Task instructions:
The word to look for is "possible". Report every line of the entries below that has it.
::: Entries supplied
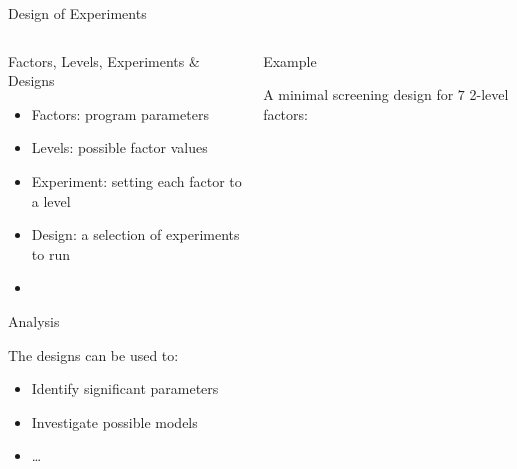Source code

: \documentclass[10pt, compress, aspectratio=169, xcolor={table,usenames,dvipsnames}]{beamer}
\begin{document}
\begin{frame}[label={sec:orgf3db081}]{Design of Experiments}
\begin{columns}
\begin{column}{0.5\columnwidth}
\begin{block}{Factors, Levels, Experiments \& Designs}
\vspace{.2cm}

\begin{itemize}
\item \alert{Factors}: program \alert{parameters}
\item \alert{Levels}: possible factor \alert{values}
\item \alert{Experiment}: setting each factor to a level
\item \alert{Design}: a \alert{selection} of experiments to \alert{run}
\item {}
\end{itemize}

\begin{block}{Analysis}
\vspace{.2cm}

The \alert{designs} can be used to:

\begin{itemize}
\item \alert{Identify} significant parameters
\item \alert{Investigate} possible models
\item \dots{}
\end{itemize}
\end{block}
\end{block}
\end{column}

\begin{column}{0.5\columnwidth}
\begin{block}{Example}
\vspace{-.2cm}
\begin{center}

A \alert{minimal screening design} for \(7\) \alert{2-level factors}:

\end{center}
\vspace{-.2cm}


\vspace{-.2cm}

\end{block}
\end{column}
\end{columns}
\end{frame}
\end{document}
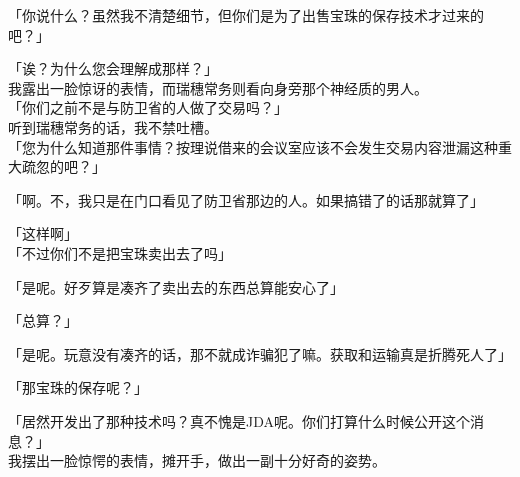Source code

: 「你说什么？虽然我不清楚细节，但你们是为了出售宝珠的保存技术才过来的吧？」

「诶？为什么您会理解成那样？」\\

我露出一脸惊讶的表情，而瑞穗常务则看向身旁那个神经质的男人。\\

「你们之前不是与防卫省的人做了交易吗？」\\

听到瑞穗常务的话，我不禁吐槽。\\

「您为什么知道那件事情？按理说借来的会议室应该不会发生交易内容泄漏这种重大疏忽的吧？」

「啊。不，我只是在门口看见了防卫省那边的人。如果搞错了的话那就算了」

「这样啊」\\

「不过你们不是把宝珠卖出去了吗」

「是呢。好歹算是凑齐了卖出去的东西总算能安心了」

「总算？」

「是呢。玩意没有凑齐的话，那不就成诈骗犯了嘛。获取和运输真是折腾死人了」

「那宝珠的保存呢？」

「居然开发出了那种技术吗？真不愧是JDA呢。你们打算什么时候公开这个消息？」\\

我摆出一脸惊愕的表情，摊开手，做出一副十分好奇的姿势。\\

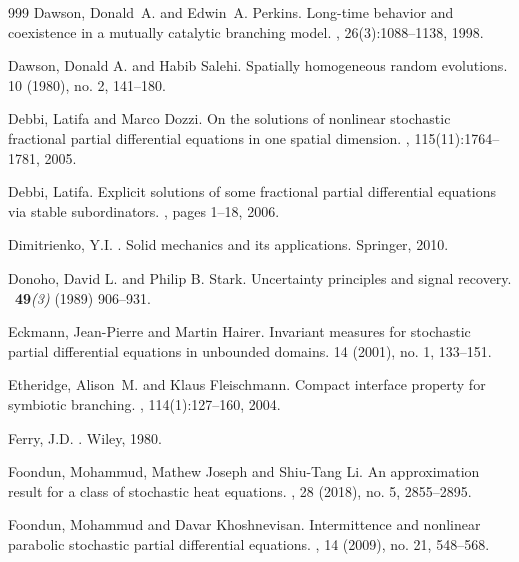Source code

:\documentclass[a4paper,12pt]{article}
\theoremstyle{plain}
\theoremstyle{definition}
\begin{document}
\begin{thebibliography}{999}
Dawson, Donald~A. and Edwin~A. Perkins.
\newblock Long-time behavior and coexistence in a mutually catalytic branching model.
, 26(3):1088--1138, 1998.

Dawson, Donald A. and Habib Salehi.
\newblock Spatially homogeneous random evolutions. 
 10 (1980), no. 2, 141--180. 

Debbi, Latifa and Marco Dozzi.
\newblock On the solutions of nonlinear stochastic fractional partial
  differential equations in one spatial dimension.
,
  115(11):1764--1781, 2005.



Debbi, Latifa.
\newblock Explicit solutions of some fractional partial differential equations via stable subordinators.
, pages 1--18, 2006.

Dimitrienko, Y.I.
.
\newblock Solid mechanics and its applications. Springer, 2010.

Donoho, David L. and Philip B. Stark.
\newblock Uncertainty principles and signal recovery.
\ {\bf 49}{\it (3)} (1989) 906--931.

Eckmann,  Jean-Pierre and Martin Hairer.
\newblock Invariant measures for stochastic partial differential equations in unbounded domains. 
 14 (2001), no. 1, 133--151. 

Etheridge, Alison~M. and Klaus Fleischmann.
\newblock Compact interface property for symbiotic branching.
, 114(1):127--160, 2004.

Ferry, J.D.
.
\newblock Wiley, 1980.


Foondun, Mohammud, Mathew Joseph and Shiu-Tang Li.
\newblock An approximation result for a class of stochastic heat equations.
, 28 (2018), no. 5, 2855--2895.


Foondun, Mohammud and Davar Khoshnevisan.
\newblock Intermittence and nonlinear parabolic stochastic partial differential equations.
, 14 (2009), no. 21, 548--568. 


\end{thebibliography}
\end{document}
::::::
::: Entries supplied
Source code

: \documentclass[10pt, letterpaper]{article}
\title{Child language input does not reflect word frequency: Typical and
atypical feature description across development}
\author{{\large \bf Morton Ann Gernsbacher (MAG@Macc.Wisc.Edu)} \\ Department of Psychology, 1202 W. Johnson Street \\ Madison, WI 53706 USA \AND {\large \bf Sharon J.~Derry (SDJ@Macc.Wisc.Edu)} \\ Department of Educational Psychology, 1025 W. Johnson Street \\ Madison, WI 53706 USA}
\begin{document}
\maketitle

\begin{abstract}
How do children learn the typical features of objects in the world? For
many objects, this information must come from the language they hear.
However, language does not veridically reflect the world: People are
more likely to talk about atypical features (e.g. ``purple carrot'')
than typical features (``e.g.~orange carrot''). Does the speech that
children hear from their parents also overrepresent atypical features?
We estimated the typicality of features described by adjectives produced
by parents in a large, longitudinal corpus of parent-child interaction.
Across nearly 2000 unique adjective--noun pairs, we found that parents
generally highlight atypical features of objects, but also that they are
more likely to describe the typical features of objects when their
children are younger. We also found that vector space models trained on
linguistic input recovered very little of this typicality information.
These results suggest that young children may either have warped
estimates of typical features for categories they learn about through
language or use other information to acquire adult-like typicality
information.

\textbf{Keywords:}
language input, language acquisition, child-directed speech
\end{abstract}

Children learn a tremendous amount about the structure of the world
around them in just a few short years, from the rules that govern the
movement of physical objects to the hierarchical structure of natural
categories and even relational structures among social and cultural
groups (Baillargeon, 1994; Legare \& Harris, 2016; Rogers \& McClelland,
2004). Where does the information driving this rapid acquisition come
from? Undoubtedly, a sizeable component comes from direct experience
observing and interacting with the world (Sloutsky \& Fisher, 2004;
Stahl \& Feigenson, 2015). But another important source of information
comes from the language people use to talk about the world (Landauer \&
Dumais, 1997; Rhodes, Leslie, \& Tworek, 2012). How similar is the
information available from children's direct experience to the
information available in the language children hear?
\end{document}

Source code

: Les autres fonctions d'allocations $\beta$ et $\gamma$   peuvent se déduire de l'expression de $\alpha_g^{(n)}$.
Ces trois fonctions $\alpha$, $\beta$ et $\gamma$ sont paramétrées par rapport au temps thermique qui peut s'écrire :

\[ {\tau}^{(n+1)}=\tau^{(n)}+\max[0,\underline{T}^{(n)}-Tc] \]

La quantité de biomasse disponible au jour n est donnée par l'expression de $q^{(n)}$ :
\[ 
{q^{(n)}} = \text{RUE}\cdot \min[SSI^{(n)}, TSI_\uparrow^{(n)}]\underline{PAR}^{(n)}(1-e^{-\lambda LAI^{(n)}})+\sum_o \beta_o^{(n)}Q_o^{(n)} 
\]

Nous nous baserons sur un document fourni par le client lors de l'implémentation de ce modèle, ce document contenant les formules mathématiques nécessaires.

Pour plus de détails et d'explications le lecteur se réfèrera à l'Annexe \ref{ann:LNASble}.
::::::
Output of the exercise:
\item \alert{Levels}: possible factor \alert{values}
\item \alert{Investigate} possible models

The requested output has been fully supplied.